Incident Root Cause Analysis 

  • The incident started with a routine Kubernetes minor version upgrade using our vendor’s managed kubernetes service

    • This is a routine upgrade operation that we’ve completed 15 times in the past across 3 accounts and 2 regions. We perform this upgrade quarterly in order to keep pace with Kubernetes releases.
  • Immediately following completion of the upgrade of our production cluster, Kubernetes workers began reporting “Not Ready” status.

  • Within a few minutes all nodes were now in a state of “Not Ready” which caused all workloads to be marked as offline by our load balancers.

    • Kubernetes upgrades on our vendor’s managed Kubernetes service are not able to be rolled back.
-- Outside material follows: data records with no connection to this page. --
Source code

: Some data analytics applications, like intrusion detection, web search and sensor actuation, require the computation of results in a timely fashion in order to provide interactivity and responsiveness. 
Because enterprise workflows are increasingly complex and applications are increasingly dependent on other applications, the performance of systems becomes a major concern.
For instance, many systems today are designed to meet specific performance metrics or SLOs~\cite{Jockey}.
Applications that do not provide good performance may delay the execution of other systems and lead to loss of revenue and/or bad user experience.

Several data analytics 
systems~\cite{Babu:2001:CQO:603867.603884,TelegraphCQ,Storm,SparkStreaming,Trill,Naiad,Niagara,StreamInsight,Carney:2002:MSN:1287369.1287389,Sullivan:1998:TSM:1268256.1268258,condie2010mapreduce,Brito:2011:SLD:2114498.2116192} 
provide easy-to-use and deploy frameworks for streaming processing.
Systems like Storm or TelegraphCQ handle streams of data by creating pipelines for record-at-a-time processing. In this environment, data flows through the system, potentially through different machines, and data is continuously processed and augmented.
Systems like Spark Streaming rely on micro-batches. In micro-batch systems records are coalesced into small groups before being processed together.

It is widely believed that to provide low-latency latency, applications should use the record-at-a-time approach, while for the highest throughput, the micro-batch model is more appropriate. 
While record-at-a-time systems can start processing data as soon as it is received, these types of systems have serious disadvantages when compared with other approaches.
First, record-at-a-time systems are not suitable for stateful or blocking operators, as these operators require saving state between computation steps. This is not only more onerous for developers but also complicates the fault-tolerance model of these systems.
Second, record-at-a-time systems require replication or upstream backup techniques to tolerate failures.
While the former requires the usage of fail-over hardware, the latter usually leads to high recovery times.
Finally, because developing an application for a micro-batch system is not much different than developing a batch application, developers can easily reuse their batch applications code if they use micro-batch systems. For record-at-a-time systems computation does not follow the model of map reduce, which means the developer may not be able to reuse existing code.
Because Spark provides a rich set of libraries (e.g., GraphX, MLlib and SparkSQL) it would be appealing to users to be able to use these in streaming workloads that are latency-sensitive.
Furthermore new deployments and upgrades to the managed Kubernetes service can take 30-50 minutes to complete, leaving us forced to resolve the immediate issue rather than rolling back.
  • The vendor’s support team was able to identify the issue:

    • Clusters, starting with Kubernetes version 1.14 create a cluster security group when they are created. 
    • This security group is designed to allow all traffic from the control plane and managed node groups to flow freely between each other. 
    • After the upgrade was completed, the vendor identified that the security group no longer had the required rules configured to allow this traffic to pass, even though this has always happened in prior instances of minor version upgrades.
  • We manually added the missing rule, which restored connectivity to our managed Kubernetes cluster.

  • At this point our services started coming back online.

  • Several other security groups, managed with cloudformation, which had utilized this rule for connectivity between our K8s workloads to other services provided by the vendor (such as memory caches and databases) were identified as being unexpectedly altered after this upgrade and also had to be repaired before all services could be restored.

  • We continue to work with the vendor to understand the root cause for the failure of the managed service to not operate as documented.

Posted Jan 14, 2021 - 00:06 EST

Resolved
This incident has been resolved.
Posted Jan 11, 2021 - 15:00 EST
Update
We are continuing to monitor for any further issues.
Posted Jan 11, 2021 - 14:50 EST
Update
We are continuing to monitor for any further issues.
Posted Jan 11, 2021 - 14:34 EST
Monitoring
A fix has been implemented and we are monitoring the results.
Posted Jan 11, 2021 - 14:33 EST
Identified
The issue has been identified and a fix is being implemented.
Posted Jan 11, 2021 - 14:30 EST
Update
We are continuing to investigate this issue.
Posted Jan 11, 2021 - 14:07 EST
Update
We are continuing to investigate this issue.
Posted Jan 11, 2021 - 13:36 EST
Investigating
We are currently investigating this issue.
Posted Jan 11, 2021 - 13:30 EST
This incident affected: TaxJar Reporting and TaxJar API (Tax Calculations API, Tax Rates API, Transaction Push API, Other API Services).